### [WORK TASK]
Which lines hold the string "pages"? Copy each of them from the material below.

Segment Start: EXERCISE MATERIAL

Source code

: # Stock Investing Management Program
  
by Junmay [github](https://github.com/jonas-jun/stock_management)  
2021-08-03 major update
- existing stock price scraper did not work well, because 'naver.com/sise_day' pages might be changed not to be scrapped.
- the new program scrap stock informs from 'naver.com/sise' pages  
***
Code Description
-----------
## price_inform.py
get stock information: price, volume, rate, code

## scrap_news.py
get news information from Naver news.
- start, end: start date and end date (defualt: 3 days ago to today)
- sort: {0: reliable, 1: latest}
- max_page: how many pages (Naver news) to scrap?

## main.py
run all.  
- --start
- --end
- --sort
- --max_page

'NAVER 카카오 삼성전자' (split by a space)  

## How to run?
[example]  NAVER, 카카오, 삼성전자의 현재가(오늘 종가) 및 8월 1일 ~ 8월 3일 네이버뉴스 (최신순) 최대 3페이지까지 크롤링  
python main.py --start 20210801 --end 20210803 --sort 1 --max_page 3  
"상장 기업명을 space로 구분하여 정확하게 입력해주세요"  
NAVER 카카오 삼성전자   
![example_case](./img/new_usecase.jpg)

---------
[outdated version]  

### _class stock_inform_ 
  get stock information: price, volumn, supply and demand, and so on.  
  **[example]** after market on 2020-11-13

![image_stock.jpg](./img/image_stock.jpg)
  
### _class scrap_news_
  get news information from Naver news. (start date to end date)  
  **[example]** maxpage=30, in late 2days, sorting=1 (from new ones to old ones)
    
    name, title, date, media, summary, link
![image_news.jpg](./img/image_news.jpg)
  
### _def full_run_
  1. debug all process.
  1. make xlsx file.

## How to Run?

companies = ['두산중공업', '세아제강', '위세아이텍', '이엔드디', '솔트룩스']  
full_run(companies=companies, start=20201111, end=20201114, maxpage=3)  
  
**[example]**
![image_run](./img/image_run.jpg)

Segment End: EXERCISE MATERIAL

### [COMPLETED EXERCISE]
- existing stock price scraper did not work well, because 'naver.com/sise_day' pages might be changed not to be scrapped.
- the new program scrap stock informs from 'naver.com/sise' pages  
- max_page: how many pages (Naver news) to scrap?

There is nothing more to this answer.